→ Task
Only lines containing "also" belong in the answer, each copied from the entries below.

→ Saved entries
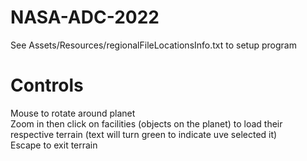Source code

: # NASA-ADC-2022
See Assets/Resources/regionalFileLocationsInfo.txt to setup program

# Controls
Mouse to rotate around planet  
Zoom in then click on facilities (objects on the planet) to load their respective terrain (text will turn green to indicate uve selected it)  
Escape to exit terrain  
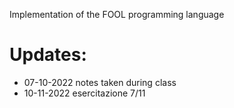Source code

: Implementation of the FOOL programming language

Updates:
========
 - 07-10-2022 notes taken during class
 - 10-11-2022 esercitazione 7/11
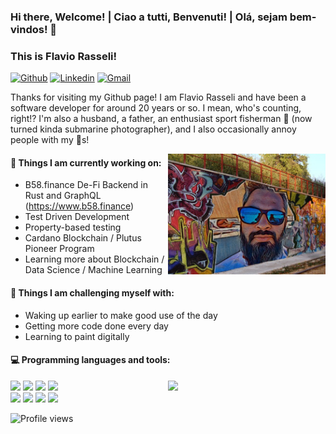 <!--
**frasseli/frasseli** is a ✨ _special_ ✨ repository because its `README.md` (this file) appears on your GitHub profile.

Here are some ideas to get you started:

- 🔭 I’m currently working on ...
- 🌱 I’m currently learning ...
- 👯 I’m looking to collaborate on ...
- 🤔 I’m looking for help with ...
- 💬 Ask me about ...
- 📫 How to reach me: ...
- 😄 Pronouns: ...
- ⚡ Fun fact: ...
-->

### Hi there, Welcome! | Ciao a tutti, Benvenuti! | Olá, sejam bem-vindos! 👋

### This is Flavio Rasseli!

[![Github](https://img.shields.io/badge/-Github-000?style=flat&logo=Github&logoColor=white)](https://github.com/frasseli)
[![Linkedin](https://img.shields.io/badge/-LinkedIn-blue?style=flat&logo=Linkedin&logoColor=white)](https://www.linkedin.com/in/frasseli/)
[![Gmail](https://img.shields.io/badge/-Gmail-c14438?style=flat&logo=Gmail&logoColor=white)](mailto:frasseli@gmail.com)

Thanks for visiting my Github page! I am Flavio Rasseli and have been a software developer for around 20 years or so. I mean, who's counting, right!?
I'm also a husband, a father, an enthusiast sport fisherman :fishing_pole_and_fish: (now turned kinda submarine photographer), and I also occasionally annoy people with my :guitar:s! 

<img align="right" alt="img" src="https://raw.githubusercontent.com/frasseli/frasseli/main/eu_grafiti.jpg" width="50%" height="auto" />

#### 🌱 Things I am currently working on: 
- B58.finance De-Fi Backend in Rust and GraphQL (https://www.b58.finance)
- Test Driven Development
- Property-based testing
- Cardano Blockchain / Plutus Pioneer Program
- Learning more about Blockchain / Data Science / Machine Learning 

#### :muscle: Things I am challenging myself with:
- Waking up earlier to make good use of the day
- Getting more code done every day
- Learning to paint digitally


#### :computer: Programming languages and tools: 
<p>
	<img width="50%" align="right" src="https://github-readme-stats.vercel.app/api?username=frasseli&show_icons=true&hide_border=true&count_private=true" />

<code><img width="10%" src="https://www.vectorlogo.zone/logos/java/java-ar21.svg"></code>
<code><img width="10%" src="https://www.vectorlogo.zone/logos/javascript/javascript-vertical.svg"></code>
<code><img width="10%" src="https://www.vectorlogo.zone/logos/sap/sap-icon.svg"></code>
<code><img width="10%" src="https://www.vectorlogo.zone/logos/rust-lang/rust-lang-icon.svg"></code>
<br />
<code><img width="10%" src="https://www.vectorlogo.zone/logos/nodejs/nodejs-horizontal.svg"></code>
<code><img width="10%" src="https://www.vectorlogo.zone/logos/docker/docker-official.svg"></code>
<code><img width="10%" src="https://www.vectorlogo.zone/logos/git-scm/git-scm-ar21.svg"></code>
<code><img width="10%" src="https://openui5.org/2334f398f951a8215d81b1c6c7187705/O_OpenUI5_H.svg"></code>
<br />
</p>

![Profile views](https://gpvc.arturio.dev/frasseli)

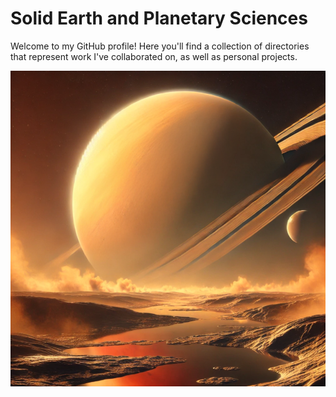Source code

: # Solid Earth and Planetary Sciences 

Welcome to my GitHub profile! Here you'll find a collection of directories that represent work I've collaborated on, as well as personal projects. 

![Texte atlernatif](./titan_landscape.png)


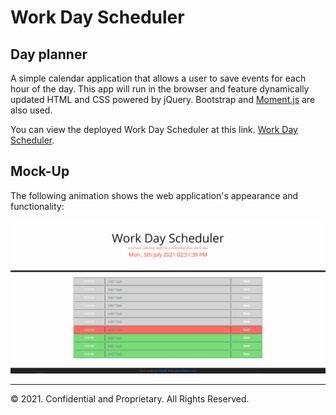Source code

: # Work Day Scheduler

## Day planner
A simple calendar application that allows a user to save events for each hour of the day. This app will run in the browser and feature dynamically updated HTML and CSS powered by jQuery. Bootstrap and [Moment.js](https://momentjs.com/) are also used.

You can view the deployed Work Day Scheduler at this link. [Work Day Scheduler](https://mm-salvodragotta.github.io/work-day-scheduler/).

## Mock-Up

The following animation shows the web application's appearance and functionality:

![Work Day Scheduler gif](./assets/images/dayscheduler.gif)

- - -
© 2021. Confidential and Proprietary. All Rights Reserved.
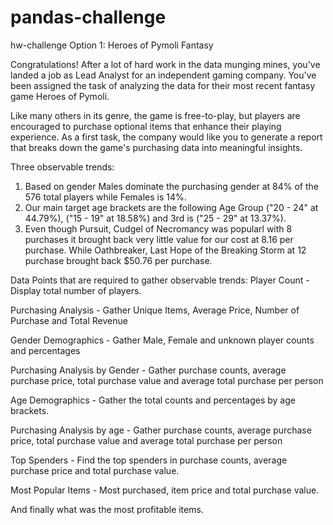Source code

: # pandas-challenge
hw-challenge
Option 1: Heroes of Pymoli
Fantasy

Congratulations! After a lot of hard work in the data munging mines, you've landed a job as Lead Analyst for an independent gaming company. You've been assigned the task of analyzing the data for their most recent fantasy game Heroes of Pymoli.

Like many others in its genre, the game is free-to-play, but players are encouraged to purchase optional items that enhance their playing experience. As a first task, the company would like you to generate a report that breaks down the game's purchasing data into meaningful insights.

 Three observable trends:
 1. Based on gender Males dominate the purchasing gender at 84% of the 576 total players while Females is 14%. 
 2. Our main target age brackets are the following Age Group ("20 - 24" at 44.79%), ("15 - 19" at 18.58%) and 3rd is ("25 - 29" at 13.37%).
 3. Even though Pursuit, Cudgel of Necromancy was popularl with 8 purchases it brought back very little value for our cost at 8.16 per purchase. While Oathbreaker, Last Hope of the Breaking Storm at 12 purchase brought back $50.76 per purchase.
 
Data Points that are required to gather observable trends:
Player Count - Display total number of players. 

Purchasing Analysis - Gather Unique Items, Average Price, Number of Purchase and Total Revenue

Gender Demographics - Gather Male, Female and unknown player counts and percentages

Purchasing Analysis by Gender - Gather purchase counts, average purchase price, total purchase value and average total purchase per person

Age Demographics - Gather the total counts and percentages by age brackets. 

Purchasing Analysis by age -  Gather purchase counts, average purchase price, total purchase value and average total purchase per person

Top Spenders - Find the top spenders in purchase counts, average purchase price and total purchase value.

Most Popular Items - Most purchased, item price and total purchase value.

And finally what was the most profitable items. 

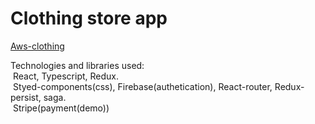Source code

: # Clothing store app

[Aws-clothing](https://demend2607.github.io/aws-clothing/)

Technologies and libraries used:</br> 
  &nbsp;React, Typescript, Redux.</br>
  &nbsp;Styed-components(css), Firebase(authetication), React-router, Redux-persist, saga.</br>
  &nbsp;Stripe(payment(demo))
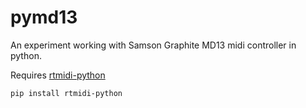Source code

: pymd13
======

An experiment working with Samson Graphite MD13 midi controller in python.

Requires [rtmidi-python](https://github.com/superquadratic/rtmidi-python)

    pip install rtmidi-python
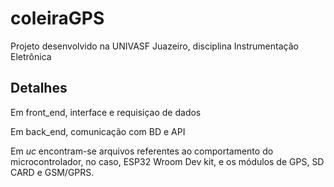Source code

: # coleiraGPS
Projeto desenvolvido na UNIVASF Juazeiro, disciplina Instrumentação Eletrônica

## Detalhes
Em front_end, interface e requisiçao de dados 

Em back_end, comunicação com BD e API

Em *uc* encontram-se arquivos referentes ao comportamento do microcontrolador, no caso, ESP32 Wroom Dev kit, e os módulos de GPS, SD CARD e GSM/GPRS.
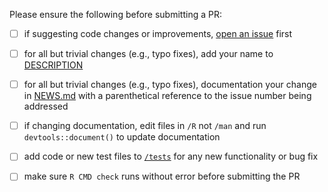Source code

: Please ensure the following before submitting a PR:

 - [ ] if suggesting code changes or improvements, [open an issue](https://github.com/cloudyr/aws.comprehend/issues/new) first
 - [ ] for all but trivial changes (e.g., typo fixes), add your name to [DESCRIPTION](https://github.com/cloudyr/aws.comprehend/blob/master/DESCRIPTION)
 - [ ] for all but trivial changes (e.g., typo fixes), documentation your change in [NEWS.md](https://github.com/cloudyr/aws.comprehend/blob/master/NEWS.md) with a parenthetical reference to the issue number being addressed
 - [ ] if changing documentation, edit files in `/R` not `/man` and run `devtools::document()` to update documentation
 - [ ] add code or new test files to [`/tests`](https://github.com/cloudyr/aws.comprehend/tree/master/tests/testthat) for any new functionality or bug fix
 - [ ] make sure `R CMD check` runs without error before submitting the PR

→ Result of this exercise
I'm also a husband, a father, an enthusiast sport fisherman :fishing_pole_and_fish: (now turned kinda submarine photographer), and I also occasionally annoy people with my :guitar:s! 
A simple calendar application that allows a user to save events for each hour of the day. This app will run in the browser and feature dynamically updated HTML and CSS powered by jQuery. Bootstrap and [Moment.js](https://momentjs.com/) are also used.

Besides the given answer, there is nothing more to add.